[Extracted data entries]
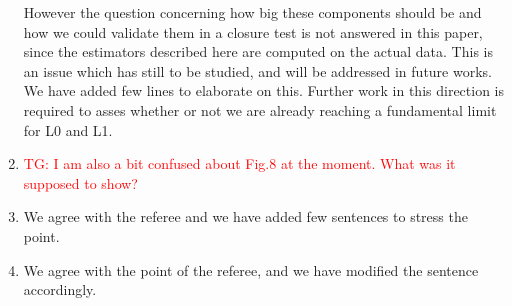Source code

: \documentclass[11pt,a4paper]{article}
\numberwithin{equation}{section}
\numberwithin{figure}{section}
\numberwithin{table}{section}
\begin{document}
\begin{enumerate}
    However the question concerning how big these components should be and how we could validate them 
    in a closure test is not answered in this paper, since the estimators described here 
    are computed on the actual data.
    This is an issue which has still to be studied, and will be addressed in future works.
    We have added few lines to elaborate on this. Further work in this direction is required to 
    asses whether or not we are already reaching a fundamental limit for L0 and L1.  
    \item \textcolor{red}{TG: I am also a bit confused about Fig.8 at the moment. What was it supposed to show?}
    \item We agree with the referee and we have added few sentences to stress the point.
    \item We agree with the point of the referee, and we have modified the sentence accordingly.
\end{enumerate}







\end{document}

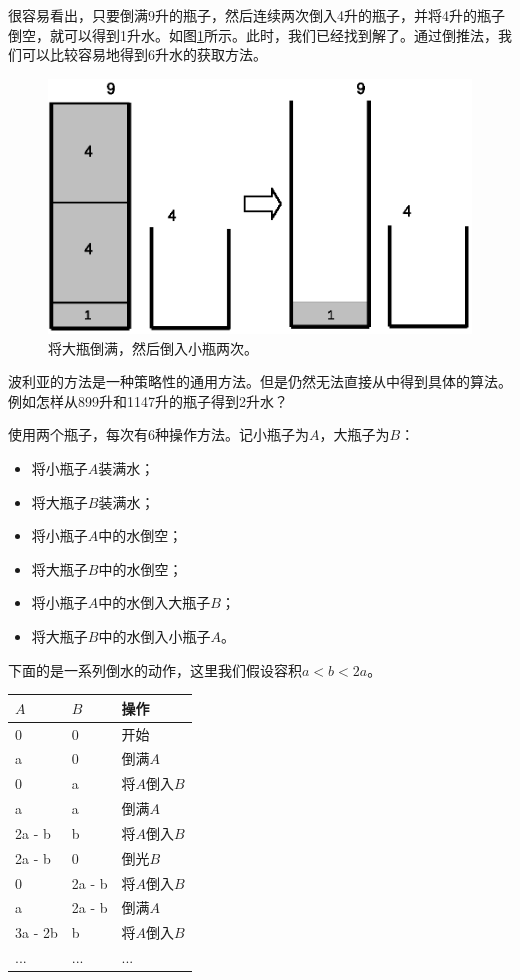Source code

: \documentclass[UTF8]{article}
\begin{document}
很容易看出，只要倒满9升的瓶子，然后连续两次倒入4升的瓶子，并将4升的瓶子倒空，就可以得到1升水。如图\ref{fig:jugs-r2}所示。此时，我们已经找到解了。通过倒推法，我们可以比较容易地得到6升水的获取方法。

\begin{figure}[htbp]
 \centering
 \includegraphics[scale=0.5]{img/jugs-r2.eps}
 \caption{将大瓶倒满，然后倒入小瓶两次。}
 \label{fig:jugs-r2}
\end{figure}

波利亚的方法是一种策略性的通用方法。但是仍然无法直接从中得到具体的算法。例如怎样从899升和1147升的瓶子得到2升水？

使用两个瓶子，每次有6种操作方法。记小瓶子为$A$，大瓶子为$B$：

\begin{itemize}
\item 将小瓶子$A$装满水；
\item 将大瓶子$B$装满水；
\item 将小瓶子$A$中的水倒空；
\item 将大瓶子$B$中的水倒空；
\item 将小瓶子$A$中的水倒入大瓶子$B$；
\item 将大瓶子$B$中的水倒入小瓶子$A$。
\end{itemize}

下面的是一系列倒水的动作，这里我们假设容积$a < b < 2a$。

\begin{tabular}{l|l|l}
$A$ & $B$ & 操作 \\
\hline
0 & 0 & 开始 \\
a & 0 & 倒满$A$ \\
0 & a & 将$A$倒入$B$ \\
a & a & 倒满$A$ \\
2a - b & b & 将$A$倒入$B$ \\
2a - b & 0 & 倒光$B$ \\
0 & 2a - b & 将$A$倒入$B$ \\
a & 2a - b & 倒满$A$ \\
3a - 2b & b & 将$A$倒入$B$ \\
... & ... & ... \\
\end{tabular}
\end{document}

**ASSIGNMENT:**
Print every line above exactly. Leave the pictures out.

**RESULT OF THIS EXERCISE:**
Source code

: \documentclass[11pt,a4paper]{article}
\numberwithin{equation}{section}
\numberwithin{figure}{section}
\numberwithin{table}{section}
\begin{document}
\begin{enumerate}
    However the question concerning how big these components should be and how we could validate them 
    in a closure test is not answered in this paper, since the estimators described here 
    are computed on the actual data.
    This is an issue which has still to be studied, and will be addressed in future works.
    We have added few lines to elaborate on this. Further work in this direction is required to 
    asses whether or not we are already reaching a fundamental limit for L0 and L1.  
    \item \textcolor{red}{TG: I am also a bit confused about Fig.8 at the moment. What was it supposed to show?}
    \item We agree with the referee and we have added few sentences to stress the point.
    \item We agree with the point of the referee, and we have modified the sentence accordingly.
\end{enumerate}







\end{document}

Source code

: \documentclass[UTF8]{article}
\begin{document}
很容易看出，只要倒满9升的瓶子，然后连续两次倒入4升的瓶子，并将4升的瓶子倒空，就可以得到1升水。如图\ref{fig:jugs-r2}所示。此时，我们已经找到解了。通过倒推法，我们可以比较容易地得到6升水的获取方法。

\begin{figure}[htbp]
 \centering
 \includegraphics[scale=0.5]{img/jugs-r2.eps}
 \caption{将大瓶倒满，然后倒入小瓶两次。}
 \label{fig:jugs-r2}
\end{figure}

波利亚的方法是一种策略性的通用方法。但是仍然无法直接从中得到具体的算法。例如怎样从899升和1147升的瓶子得到2升水？

使用两个瓶子，每次有6种操作方法。记小瓶子为$A$，大瓶子为$B$：

\begin{itemize}
\item 将小瓶子$A$装满水；
\item 将大瓶子$B$装满水；
\item 将小瓶子$A$中的水倒空；
\item 将大瓶子$B$中的水倒空；
\item 将小瓶子$A$中的水倒入大瓶子$B$；
\item 将大瓶子$B$中的水倒入小瓶子$A$。
\end{itemize}

下面的是一系列倒水的动作，这里我们假设容积$a < b < 2a$。

\begin{tabular}{l|l|l}
$A$ & $B$ & 操作 \\
\hline
0 & 0 & 开始 \\
a & 0 & 倒满$A$ \\
0 & a & 将$A$倒入$B$ \\
a & a & 倒满$A$ \\
2a - b & b & 将$A$倒入$B$ \\
2a - b & 0 & 倒光$B$ \\
0 & 2a - b & 将$A$倒入$B$ \\
a & 2a - b & 倒满$A$ \\
3a - 2b & b & 将$A$倒入$B$ \\
... & ... & ... \\
\end{tabular}
\end{document}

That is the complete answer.